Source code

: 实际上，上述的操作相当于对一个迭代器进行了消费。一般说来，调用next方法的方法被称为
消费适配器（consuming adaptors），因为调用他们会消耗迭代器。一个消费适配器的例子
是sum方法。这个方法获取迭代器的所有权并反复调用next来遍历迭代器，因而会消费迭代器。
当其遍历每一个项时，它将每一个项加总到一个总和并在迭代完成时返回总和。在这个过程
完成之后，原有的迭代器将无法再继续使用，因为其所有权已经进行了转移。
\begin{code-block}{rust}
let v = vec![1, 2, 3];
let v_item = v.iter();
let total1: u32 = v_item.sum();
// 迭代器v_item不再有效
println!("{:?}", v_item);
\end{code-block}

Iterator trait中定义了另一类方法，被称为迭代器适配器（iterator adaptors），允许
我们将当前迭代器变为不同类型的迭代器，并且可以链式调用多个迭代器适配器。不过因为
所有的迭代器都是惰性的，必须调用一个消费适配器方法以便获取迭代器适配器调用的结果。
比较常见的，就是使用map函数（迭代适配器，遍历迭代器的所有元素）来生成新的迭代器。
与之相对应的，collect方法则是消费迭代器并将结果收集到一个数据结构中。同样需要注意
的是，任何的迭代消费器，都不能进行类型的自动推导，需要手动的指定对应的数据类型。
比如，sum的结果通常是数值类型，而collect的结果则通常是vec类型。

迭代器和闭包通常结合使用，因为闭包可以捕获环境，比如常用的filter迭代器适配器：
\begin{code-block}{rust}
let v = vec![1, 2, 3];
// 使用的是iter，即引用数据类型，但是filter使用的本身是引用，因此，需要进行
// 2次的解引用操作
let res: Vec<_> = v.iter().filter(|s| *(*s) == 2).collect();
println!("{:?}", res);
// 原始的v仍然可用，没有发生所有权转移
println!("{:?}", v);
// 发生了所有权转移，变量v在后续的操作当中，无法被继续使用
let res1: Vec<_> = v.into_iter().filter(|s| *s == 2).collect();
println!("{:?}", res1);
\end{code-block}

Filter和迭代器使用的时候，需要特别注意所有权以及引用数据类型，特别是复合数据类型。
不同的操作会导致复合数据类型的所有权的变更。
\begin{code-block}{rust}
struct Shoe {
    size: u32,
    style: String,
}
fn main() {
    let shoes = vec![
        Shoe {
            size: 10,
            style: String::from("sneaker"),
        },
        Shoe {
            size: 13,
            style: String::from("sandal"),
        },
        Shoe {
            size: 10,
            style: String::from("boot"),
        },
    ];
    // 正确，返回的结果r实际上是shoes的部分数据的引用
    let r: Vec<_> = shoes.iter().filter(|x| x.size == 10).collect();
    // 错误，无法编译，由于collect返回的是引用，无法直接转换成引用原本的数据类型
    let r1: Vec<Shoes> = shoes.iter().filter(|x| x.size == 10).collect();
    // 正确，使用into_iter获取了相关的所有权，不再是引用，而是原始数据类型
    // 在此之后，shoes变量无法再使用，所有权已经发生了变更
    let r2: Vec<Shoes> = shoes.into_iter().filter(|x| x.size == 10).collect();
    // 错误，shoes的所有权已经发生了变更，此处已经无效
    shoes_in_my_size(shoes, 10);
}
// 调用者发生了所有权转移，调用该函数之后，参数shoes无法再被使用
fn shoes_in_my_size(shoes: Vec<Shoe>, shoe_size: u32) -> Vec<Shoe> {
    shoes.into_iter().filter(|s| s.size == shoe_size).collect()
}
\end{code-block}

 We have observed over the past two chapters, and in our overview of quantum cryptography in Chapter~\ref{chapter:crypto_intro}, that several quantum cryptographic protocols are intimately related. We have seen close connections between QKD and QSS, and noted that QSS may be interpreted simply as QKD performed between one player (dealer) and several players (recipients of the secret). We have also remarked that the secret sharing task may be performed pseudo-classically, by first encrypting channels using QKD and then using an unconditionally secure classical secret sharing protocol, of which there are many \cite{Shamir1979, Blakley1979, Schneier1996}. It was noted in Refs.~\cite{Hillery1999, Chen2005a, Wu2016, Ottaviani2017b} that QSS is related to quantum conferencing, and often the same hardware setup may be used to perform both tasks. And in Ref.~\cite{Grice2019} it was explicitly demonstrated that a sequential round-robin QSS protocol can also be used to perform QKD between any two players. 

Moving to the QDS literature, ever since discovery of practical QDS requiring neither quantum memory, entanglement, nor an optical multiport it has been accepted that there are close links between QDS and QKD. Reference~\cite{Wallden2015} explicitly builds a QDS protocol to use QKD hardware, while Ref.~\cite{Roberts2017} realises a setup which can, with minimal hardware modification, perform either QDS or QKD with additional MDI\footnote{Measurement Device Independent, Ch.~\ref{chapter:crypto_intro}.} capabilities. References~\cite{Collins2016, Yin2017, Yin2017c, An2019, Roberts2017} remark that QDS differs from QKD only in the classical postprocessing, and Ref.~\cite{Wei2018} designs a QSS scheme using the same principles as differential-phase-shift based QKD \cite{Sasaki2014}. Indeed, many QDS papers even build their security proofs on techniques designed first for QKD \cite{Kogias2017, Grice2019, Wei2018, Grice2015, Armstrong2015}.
◆ ◆ ◆
**Assignment**: Which lines above include the word "println"? Show each one.

**Result of this exercise**:
println!("{:?}", v_item);
println!("{:?}", res);
println!("{:?}", v);
println!("{:?}", res1);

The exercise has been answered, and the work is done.